Couple of things I usually look out for:

  • Could the code be condensed for readability?
  • Should the code be broken into separate functions/classes?
  • Do the function and property placements comply with the architecture?
  • Are there any obvious crash scenarios that could be protected?
  • Are function/property names clear and concise?

From a personal standpoint, I have an additional question: how deeply should we be looking out for business logic here, or should that be done during manual testing/QA?

 

I'll be interested to see other responses!

One thing that did work for us at my old job was to modify the pull request template in GitLab to have a short list of questions that the user should have good answers to before submitting.

Some of it was as general as, "Did I write documentation?" or "Did I write tests?", and some as specific as, "Did I use one of the deprecated functions in new code?" (We had some ill-conceived abstractions early on, didn't have the time to clean them all up, but didn't want to pile on more technical debt.)

We mainly wanted to head off some of the non-negotiable stuff that were hard requirements of the contract. Better to catch yourself not writing some unit tests now, than attempt to write hundreds of them months from now.

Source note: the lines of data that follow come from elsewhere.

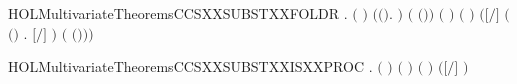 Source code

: \newcommand{\HOLMultivariateTheoremsCCSXXSUBSTXXFEMPTY}{\UseVerbatim{HOLMultivariateTheoremsCCSXXSUBSTXXFEMPTY}}
\begin{SaveVerbatim}{HOLMultivariateTheoremsCCSXXSUBSTXXFOLDR}
\HOLTokenTurnstile{} \HOLSymConst{\HOLTokenForall{}}  .
         \HOLSymConst{\HOLTokenConj{}} \ensuremath{(}  \HOLSymConst{\ensuremath{=}}  \ensuremath{)} \HOLSymConst{\HOLTokenConj{}}
        \ensuremath{(}\HOLTokenLambda{}\ensuremath{(}\HOLSymConst{,}\ensuremath{)}.   \HOLConst{\HOLTokenSubset{}} \HOLTokenLeftbrace{}\HOLTokenRightbrace{}\ensuremath{)} \ensuremath{(} \ensuremath{(}\HOLSymConst{,}\ensuremath{)}\ensuremath{)} \HOLSymConst{\HOLTokenConj{}}
        \ensuremath{(} \ensuremath{)} \ensuremath{(} \ensuremath{)} \HOLSymConst{\HOLTokenImp{}}
       \ensuremath{(}\ensuremath{[}\ensuremath{/}\ensuremath{]}  \HOLSymConst{\ensuremath{=}}  \ensuremath{(}\HOLTokenLambda{}\ensuremath{(}\HOLSymConst{,}\ensuremath{)} . \ensuremath{[}\ensuremath{/}\ensuremath{]} \ensuremath{)}  \ensuremath{(} \ensuremath{(}\HOLSymConst{,}\ensuremath{)}\ensuremath{)}\ensuremath{)}
\end{SaveVerbatim}
\newcommand{\HOLMultivariateTheoremsCCSXXSUBSTXXFOLDR}{\UseVerbatim{HOLMultivariateTheoremsCCSXXSUBSTXXFOLDR}}
\begin{SaveVerbatim}{HOLMultivariateTheoremsCCSXXSUBSTXXISXXPROC}
\HOLTokenTurnstile{} \HOLSymConst{\HOLTokenForall{}}  .
         \HOLSymConst{\HOLTokenConj{}} \ensuremath{(}  \HOLSymConst{\ensuremath{=}}  \ensuremath{)} \HOLSymConst{\HOLTokenConj{}}   \HOLSymConst{\HOLTokenConj{}}
         \HOLConst{\HOLTokenSubset{}}   \HOLSymConst{\HOLTokenConj{}}  \ensuremath{(} \ensuremath{)} \ensuremath{(} \ensuremath{)} \HOLSymConst{\HOLTokenImp{}}
        \ensuremath{(}\ensuremath{[}\ensuremath{/}\ensuremath{]} \ensuremath{)}
\end{SaveVerbatim}

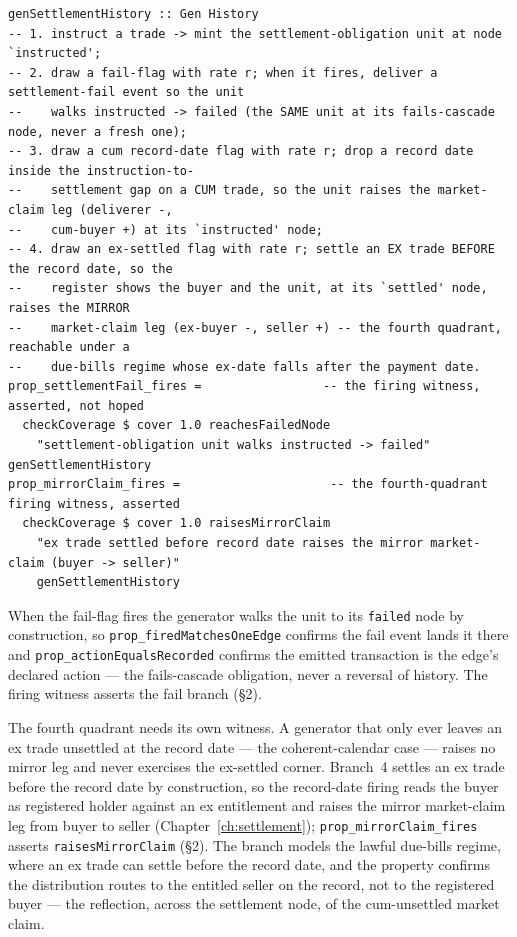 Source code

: \begin{lstlisting}
genSettlementHistory :: Gen History
-- 1. instruct a trade -> mint the settlement-obligation unit at node `instructed';
-- 2. draw a fail-flag with rate r; when it fires, deliver a settlement-fail event so the unit
--    walks instructed -> failed (the SAME unit at its fails-cascade node, never a fresh one);
-- 3. draw a cum record-date flag with rate r; drop a record date inside the instruction-to-
--    settlement gap on a CUM trade, so the unit raises the market-claim leg (deliverer -,
--    cum-buyer +) at its `instructed' node;
-- 4. draw an ex-settled flag with rate r; settle an EX trade BEFORE the record date, so the
--    register shows the buyer and the unit, at its `settled' node, raises the MIRROR
--    market-claim leg (ex-buyer -, seller +) -- the fourth quadrant, reachable under a
--    due-bills regime whose ex-date falls after the payment date.
prop_settlementFail_fires =                 -- the firing witness, asserted, not hoped
  checkCoverage $ cover 1.0 reachesFailedNode
    "settlement-obligation unit walks instructed -> failed" genSettlementHistory
prop_mirrorClaim_fires =                     -- the fourth-quadrant firing witness, asserted
  checkCoverage $ cover 1.0 raisesMirrorClaim
    "ex trade settled before record date raises the mirror market-claim (buyer -> seller)"
    genSettlementHistory
\end{lstlisting}

When the fail-flag fires the generator walks the unit to its \texttt{failed} node by
construction, so \texttt{prop\_firedMatchesOneEdge} confirms the fail event lands it there
and \texttt{prop\_actionEqualsRecorded} confirms the emitted transaction is the edge's
declared action --- the fails-cascade obligation, never a reversal of history. The firing
witness asserts the fail branch (\S 2).

The fourth quadrant needs its own witness. A generator that only ever leaves an ex trade
unsettled at the record date --- the coherent-calendar case --- raises no mirror leg and
never exercises the ex-settled corner. Branch~4 settles an ex trade before the record date
by construction, so the record-date firing reads the buyer as registered holder against an
ex entitlement and raises the mirror market-claim leg from buyer to seller
(Chapter~\ref{ch:settlement}); \texttt{prop\_mirrorClaim\_fires} asserts
\texttt{raisesMirrorClaim} (\S 2). The branch
models the lawful due-bills regime, where an ex trade can settle before the record date, and
the property confirms the distribution routes to the entitled seller on the record, not to
the registered buyer --- the reflection, across the settlement node, of the cum-unsettled
market claim.

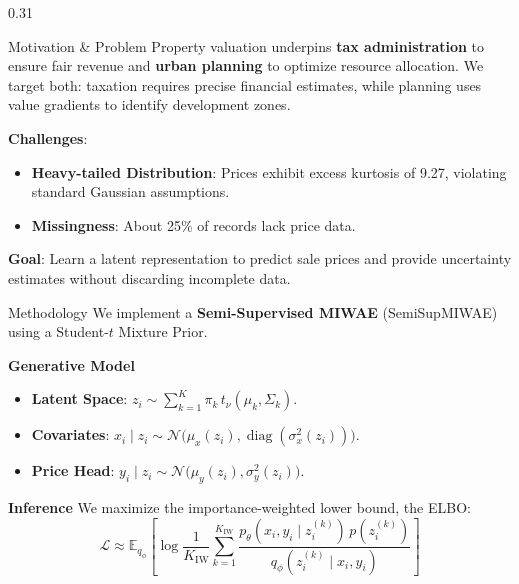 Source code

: \documentclass[final,t]{beamer}
\begin{document}
\begin{frame}{}
  \vspace{-1.5cm}
  
  \begin{columns}[t]
    \begin{column}{0.31\paperwidth}
      \begin{block}{Motivation \& Problem}
        Property valuation underpins \textbf{tax administration} to ensure fair revenue and \textbf{urban planning} to optimize resource allocation. We target both: taxation requires precise financial estimates, while planning uses value gradients to identify development zones.
        
        \textbf{Challenges}:
        \begin{itemize}
          \item \textbf{Heavy-tailed Distribution}: Prices exhibit excess kurtosis of 9.27, violating standard Gaussian assumptions.
          \item \textbf{Missingness}: About 25\% of records lack price data.
        \end{itemize}

        \textbf{Goal}: Learn a latent representation to predict sale prices and provide uncertainty estimates without discarding incomplete data.
      \end{block}

      \begin{block}{Methodology}
        We implement a \textbf{Semi-Supervised MIWAE} (SemiSupMIWAE) using a Student-$t$ Mixture Prior.

        \textbf{Generative Model}
        \begin{itemize}
          \item \textbf{Latent Space}: $z_i \sim \sum_{k=1}^K \pi_k \, t_\nu(\mu_k, \Sigma_k)$.
          \item \textbf{Covariates}: $x_i \mid z_i \sim \mathcal{N}\big(\mu_x(z_i), \operatorname{diag}(\sigma^2_x(z_i))\big)$.
          \item \textbf{Price Head}: $y_i \mid z_i \sim \mathcal{N}\big(\mu_y(z_i), \sigma^2_y(z_i)\big)$.
        \end{itemize}

        \textbf{Inference}
        We maximize the importance-weighted lower bound, the ELBO:
        \[
        \mathcal{L} \approx \mathbb{E}_{q_\phi} \left[ \log \frac{1}{K_{\text{IW}}} \sum_{k=1}^{K_{\text{IW}}} \frac{p_\theta(x_i, y_i \mid z_i^{(k)}) \, p(z_i^{(k)})}{q_\phi(z_i^{(k)} \mid x_i, y_i)} \right]
        \]
      \end{block}


\end{column}
\end{columns}
\end{frame}
\end{document}
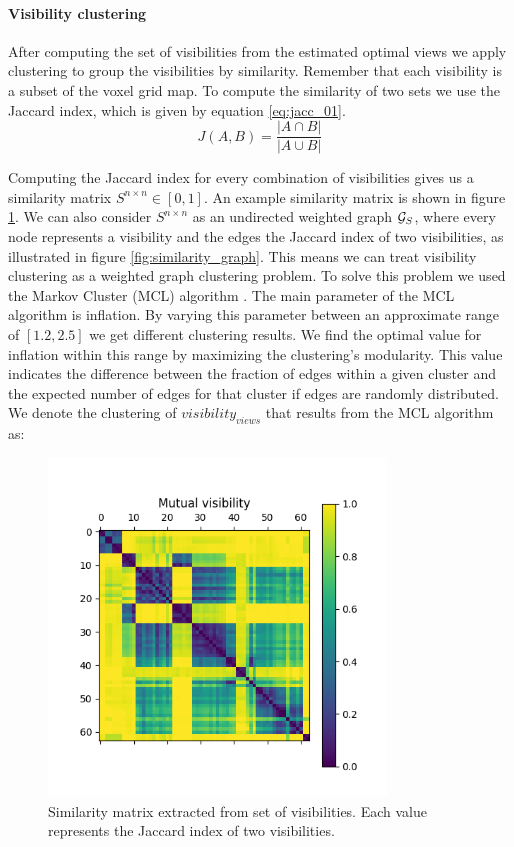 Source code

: \paragraph{Visibility clustering}
After computing the set of visibilities from the estimated optimal views we apply clustering to group the visibilities by similarity. Remember that each visibility is a subset of the voxel grid map. To compute the similarity of two sets we use the Jaccard index, which is given by equation \ref{eq:jacc_01}.
\begin{equation}
    \label{eq:jacc_01}
    J(A,B) = \frac{|A \cap B|}{|A \cup B|}
\end{equation}

Computing the Jaccard index for every combination of visibilities gives us a similarity matrix \(S^{n \times n} \in [0, 1]\).  An example similarity matrix is shown in figure \ref{fig:jaccard}. We can also consider \(S^{n \times n}\) as an undirected weighted graph \(\mathcal{G}_S\), where every node represents a visibility and the edges the Jaccard index of two visibilities, as illustrated in figure \ref{fig:similarity_graph}. This means we can treat visibility clustering as a weighted graph clustering problem. To solve this problem we used the Markov Cluster (MCL) algorithm \citep{van_dongen_cluster_2000}. The main parameter of the MCL algorithm is inflation. By varying this parameter between an approximate range of \([1.2, 2.5]\) we get different clustering results. We find the optimal value for inflation within this range by maximizing the clustering's modularity. This value indicates the difference between the fraction of edges within a given cluster and the expected number of edges for that cluster if edges are randomly distributed. We denote the clustering of \(visibility_{views}\) that results from the MCL algorithm as:


\begin{figure}[h]
    \centering
    \includegraphics*[width=0.8\textwidth]{./fig/mutual_visibility_matrix.png}
    \caption{Similarity matrix extracted from set of visibilities. Each value represents the Jaccard index of two visibilities.}
    \label{fig:jaccard}
\end{figure}

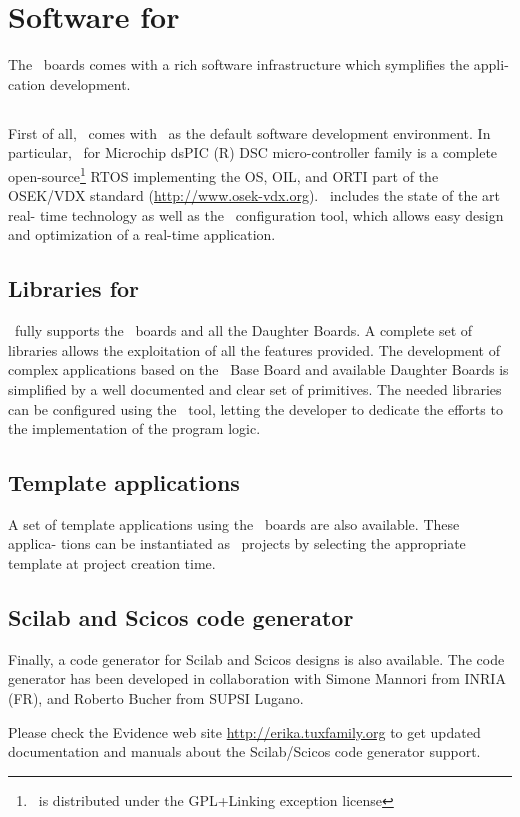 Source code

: \chapter{Software for \flex}
\label{ch:software}
The \flex\ boards comes with a rich software infrastructure which symplifies the appli-
cation development.

\section{\ee}
First of all, \flex\ comes with \ee\ as the default software
development environment. In particular, \ee\ for Microchip dsPIC (R)
DSC micro-controller family is a complete open-source\footnote{\ee\ is
distributed under the GPL+Linking exception license} RTOS implementing
the OS, OIL, and ORTI part of the OSEK/VDX standard
(\url{http://www.osek-vdx.org}). \ee\ includes the state of the art
real- time technology as well as the \rtd\ configuration tool, which
allows easy design and optimization of a real-time application.

\section{Libraries for \flex}
\ee\ fully supports the \flex\ boards and all the
Daughter Boards. A complete set of libraries allows the exploitation
of all the features provided. The development of complex applications
based on the \flex\ Base Board and available Daughter Boards is
simplified by a well documented and clear set of primitives.  The
needed libraries can be configured using the \rtd\ tool, letting the
developer to dedicate the efforts to the implementation of the program
logic.

\section{Template applications}
A set of template applications using the \flex\ boards are also
available. These applica- tions can be instantiated as \rtd\ projects
by selecting the appropriate template at project creation time.

\section{Scilab and Scicos code generator}
Finally, a code generator for Scilab and Scicos designs is also
available. The code generator has been developed in collaboration
with Simone Mannori from INRIA (FR), and Roberto Bucher from SUPSI
Lugano. 

Please check the Evidence web site
\url{http://erika.tuxfamily.org} to get updated documentation and
manuals about the Scilab/Scicos code generator support.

For me, I found that I'd spend that extra bit of time making my pull request look good, knowing that I'd encouraged people to give an honest review.

 

I think your post is focused more on the tactical details of how PR's are accomplished, but I just wanted to share that the whole process of PRs engenders enough frustration in me that I felt compelled to write an entire post about it not-too-long ago:

dev.to/bytebodger/the-contentious-...

 

Automate everything that you can, then code reviews can focus on code design, complexity, maintainability, etc.
And, very important but too often overlooked, look for what's not in review (shouldn't that other file be changed too? why did you change this and not that? You're adding an implicit relationship with some other part of the code --e.g. a mail template links to a page of the app without using a shared router to build the URL, possibly because the router is clientside in the SPA--, then please add comments both sides so we can remember to change the other in case we change one, etc.)